L’enquête prétend démasquer un vaste système de corruption organisé autour du président russe pour la construction de ce projet, qui se chiffre à plus d’un milliard d’euros. Une « bombe » qui menace de faire vaciller le trône sur lequel Vladimir Poutine compte rester assis encore de longues années.

Le coup d’État incolore

Sous l’aigle à deux têtes des armoiries russes, Vladimir Poutine dépose une chemise jaune au pupitre de la Douma. Après avoir enchaîné les poignées de main à la tribune, devant un Parlement levé comme un seul homme, il lui fait face. Ses cheveux taupes, qui ne tirent que légèrement vers le gris, semblent avoir arrêté de tomber depuis quelques années. Le président n’a guère vieilli. Et il est peut-être là pour un moment. Ce 10 mars 2020, l’ancien membre des services secrets est venu donner sa vision de la révision constitutionnelle qu’il a impulsée en janvier. « Les Russes doivent avoir une alter­na­tive dans n’im­porte quelle élec­tion », plaide-t-il, avant d’ajou­ter que « la stabi­lité est peut-être plus impor­tante et doit être prio­ri­taire ».

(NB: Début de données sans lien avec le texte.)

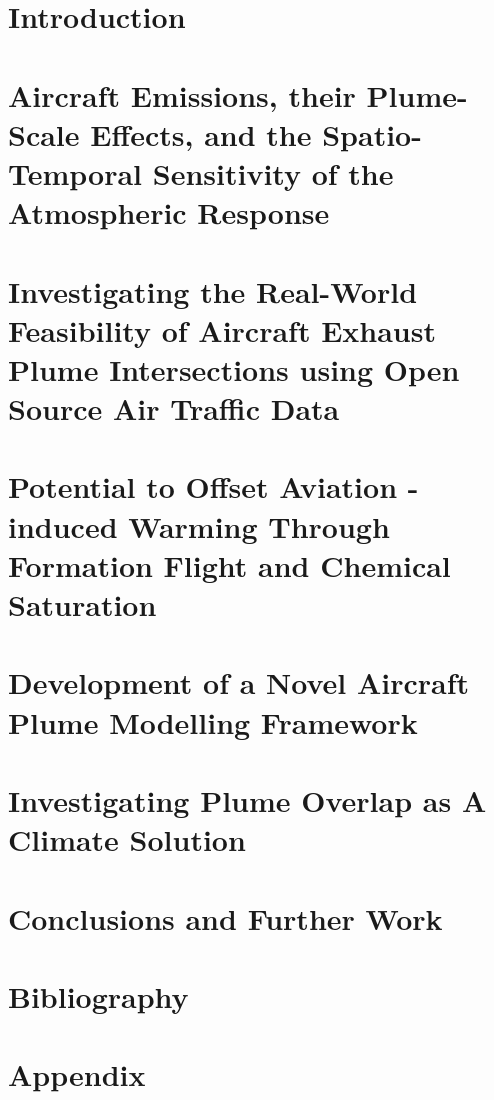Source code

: \documentclass[
  ieee        %
]{uob-thesis}
\begin{document}
\tableofcontents
\listoftables
\listoffigures



\mainmatter

\chapter{Introduction}
\label{chapter1}


\chapter{Aircraft Emissions, their Plume-Scale Effects, and the Spatio-Temporal Sensitivity of the Atmospheric Response}
\label{chapter2}


\chapter{Investigating the Real-World Feasibility of Aircraft Exhaust Plume Intersections using Open Source Air Traffic Data} 
\label{chapter3}


\chapter{Potential to Offset Aviation \texorpdfstring{}{NOx}-induced Warming Through Formation Flight and Chemical Saturation}\label{chapter4}


\chapter{Development of a Novel Aircraft Plume Modelling Framework}
\label{chapter5}


\chapter{Investigating Plume Overlap as A Climate Solution}
\label{chapter6}


\chapter{Conclusions and Further Work}
\label{chapter7}




\backmatter

\chapter*{Bibliography}
\printbibliography[heading=none]

\appendix
\chapter{Appendix}
\label{appendix}

\end{document}
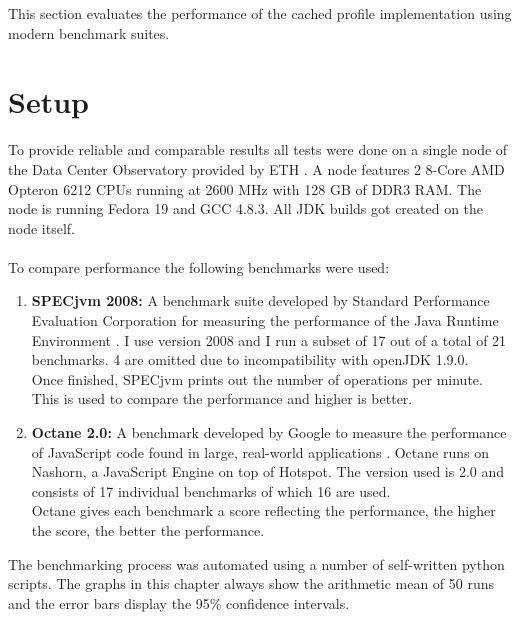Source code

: This section evaluates the performance of the cached profile implementation using modern benchmark suites.
\section{Setup}
\label{s:perf_setup}
To provide reliable and comparable results all tests were done on a single node of the Data Center Observatory provided by ETH \cite{ethdco}.
A node features 2 8-Core AMD Opteron 6212 CPUs running at 2600 MHz with 128 GB of DDR3 RAM.
The node is running Fedora 19 and GCC 4.8.3. All JDK builds got created on the node itself.
\\\\
To compare performance the following benchmarks were used:
\begin{enumerate}
  \item \textbf{SPECjvm 2008:} A benchmark suite developed by Standard Performance Evaluation Corporation for measuring the performance of the Java Runtime Environment \cite{specjvm}.  I use version 2008 and I run a subset of 17 out of a total of 21 benchmarks. 4 are omitted due to incompatibility with openJDK 1.9.0.
  \\
  Once finished, SPECjvm prints out the number of operations per minute. This is used to compare the performance and higher is better.
  \item \textbf{Octane 2.0:} A benchmark developed by Google to measure the performance of JavaScript code found in large, real-world applications \cite{octane}. Octane runs on Nashorn, a JavaScript Engine on top of Hotspot. The version used is 2.0 and consists of 17 individual benchmarks of which 16 are used.
  \\
  Octane gives each benchmark a score reflecting the performance, the higher the score, the better the performance.
\end{enumerate}
The benchmarking process was automated using a number of self-written python scripts. The graphs in this chapter always show the arithmetic mean of 50 runs and the error bars display the 95\% confidence intervals.


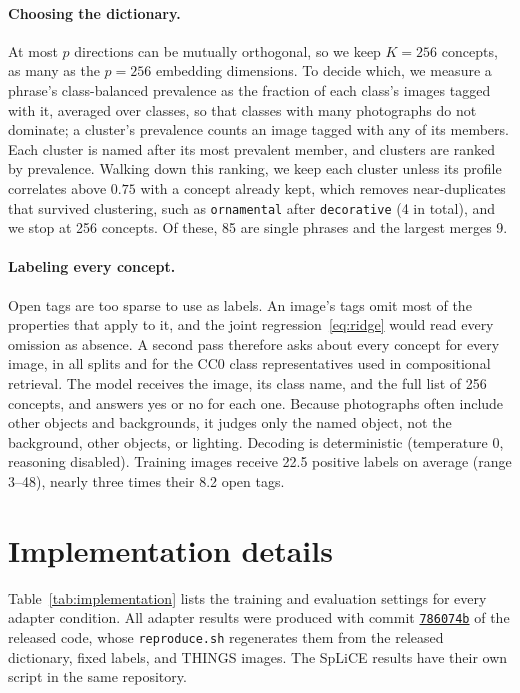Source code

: \documentclass[mlmain,onecolumn]{jmlr}
\begin{document}
\paragraph{Choosing the dictionary.} At most $p$ directions can be mutually orthogonal, so we keep $K=256$ concepts, as many as the $p=256$ embedding dimensions. To decide which, we measure a phrase's class-balanced prevalence as the fraction of each class's images tagged with it, averaged over classes, so that classes with many photographs do not dominate; a cluster's prevalence counts an image tagged with any of its members. Each cluster is named after its most prevalent member, and clusters are ranked by prevalence. Walking down this ranking, we keep each cluster unless its profile correlates above $0.75$ with a concept already kept, which removes near-duplicates that survived clustering, such as \texttt{ornamental} after \texttt{decorative} (4 in total), and we stop at 256 concepts. Of these, 85 are single phrases and the largest merges 9.

\paragraph{Labeling every concept.} Open tags are too sparse to use as labels. An image's tags omit most of the properties that apply to it, and the joint regression~\eqref{eq:ridge} would read every omission as absence. A second pass therefore asks about every concept for every image, in all splits and for the CC0 class representatives used in compositional retrieval. The model receives the image, its class name, and the full list of 256 concepts, and answers yes or no for each one. Because photographs often include other objects and backgrounds, it judges only the named object, not the background, other objects, or lighting. Decoding is deterministic (temperature 0, reasoning disabled). Training images receive 22.5 positive labels on average (range 3--48), nearly three times their 8.2 open tags.

\section{Implementation details}
\label{apd:implementation}

Table~\ref{tab:implementation} lists the training and evaluation settings for every adapter condition. All adapter results were produced with commit \href{https://github.com/markjouh/conceptbasis/tree/786074beed8c5d23681731fbddeecc54195f0188}{\texttt{786074b}} of the released code, whose \texttt{reproduce.sh} regenerates them from the released dictionary, fixed labels, and THINGS images. The SpLiCE results have their own script in the same repository.
\end{document}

Après son intervention, les députés russes votent un amendement constitutionnel pour remettre ses compteurs à zéro. Le nombre de mandats présidentiels sera bien limité à deux, qu’ils soient succes­sifs ou non, là où ils sont actuel­le­ment plafon­nés à deux d’af­fi­lée. Mais les quatre règnes de Poutine, entre 2000 et 2008 puis de 2012 à aujourd’hui, ne compteront plus. En clair, il pourra se représenter en 2024. Cet amendement voté par 380 parlementaires et repoussé par les 44 communistes a été voté définitivement le 22 avril dernier. Poutine pourra ainsi continuer à gouverner la Russie jusqu’en 2036.

Le dernier écho d’un orchestre résonne contre les dorures de la salle Andreïevski, au Kremlin. Une voix grave s’élève alors d’un homme mince au visage anodin, presque effacé. Il jure sa fidélité à la constitution, la main posée sur le texte de 1993. Au-dessus de son crâne, l’aigle à deux têtes des armoiries nationales plane au milieu d’un rideau bleu roi. Ce 7 mai 2000, devant une salle levée comme un seul homme, Vladimir Poutine devient président de la fédération de Russie.

Vingt ans plus tard, sous le même aigle à deux têtes et devant une salle plus droite encore, l’ancien membre des services secrets s’engage à revisiter une loi fondamentale qui n’a guère bougé depuis lors. Devant les parlementaires, ce mercredi 15 janvier 2020, il commence par promettre l’extension de l’allocation maternité aux famille n’ayant qu’un enfant, alors qu’il fallait jusqu’ici en avoir deux pour en bénéficier. Puis, ayant écarté la perspective d’une nouvelle constitution, Poutine fait part de son désir de l’amender.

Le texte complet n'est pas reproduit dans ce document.